There is no denying the fact that Virat Kohli has been India’s ultimate run-scoring machine in the last decade. He has scored centuries at such a ferocious rate that the impossible feat of surpassing Tendulkar’s hundred 100s seems very much possible. At just 32 years old, he has an unthinkable 70 international hundred. Therefore, no century in the last 2 years has left the Indian cricket fan worried.
It is not that Kohli has had a drop in form. He has continued to play the crucial innings and saved the team in challenging situations. His averages across formats are evidence that he has been among the runs. It is just that he has been unable to convert his 70s and 80s into the daddy hundreds that he did so effortlessly a couple of years back.\
In the past year, Kohli scored 74 in Adelaide in the first test against Australia, 72 and 62 against England in the first and second test. In ODIs, he played a match-defining 89 in the second match against Australia in SCG, followed that with a 63 in Canberra, and then against England scored 56 and 66 in the first two ODIs. It is therefore abundantly clear that lack of form is not a factor in his case. Any other player with this kind of number would be celebrated as a champion of the game. However, Kohli is not any other player. He has set such lofty standards for himself that when he does not live up to them, his fans are left disappointed.
Hence, the first game of the upcoming season which also happens to be the WTC finals holds incredible relevance. Kohli himself, and the entire nation, would want him to break this unpleasant jinx and notch his 71st hundred. The innings, other than having immense personal importance, would also be particularly significant in the context of the situation. This is the first WTC finals and both teams would want to create history by winning it. New Zealand would be nursing their jolted egos since their ill-fated 2019 World Cup loss to England. They will be coming into the game with fierce determination to lose their newly christened “chokers” tag.
One must remember that the WTC finals will be played in Southampton, England and the country holds a pivotal place in Kohli’s sporting career. The last time he toured England in 2018, the story was about his spectacular redemption from his 2014 tour. The 2014 tour was the first-ever major blip in his international career when he amassed 134 runs at an average of 13.50.

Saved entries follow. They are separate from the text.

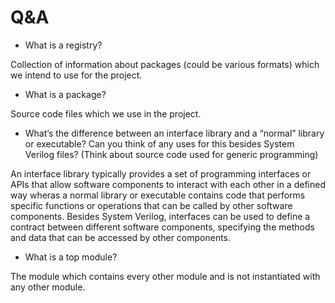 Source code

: # Q&A

* What is a registry?

Collection of information about packages (could be various formats) which we intend to use for the project.


* What is a package?

Source code files which we use in the project.


* What’s the difference between an interface library and a “normal” library or executable? Can you think of any uses for this besides System Verilog files? (Think about source code used for generic programming)

An interface library typically provides a set of programming interfaces or APIs that allow software components to interact with each other in a defined way wheras a normal library or executable contains code that performs specific functions or operations that can be called by other software components. Besides System Verilog,  interfaces can be used to define a contract between different software components, specifying the methods and data that can be accessed by other components.


* What is a top module?

The module which contains every other module and is not instantiated with any other module.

Going into the 2018 tour, there was a lot of conjecture around whether Kohli would be able to reign on the demons of his previous tour. He went onto score 593 runs at an ungodly average of 59.30 and finished as the highest run-getter of the series. Therefore, it would not be a stretch to expect him to go into the WTC finals and subsequently the England test series with all guns blazing and bring an end to his century drought which has probably been the biggest challenge ever since the 2014 England tour.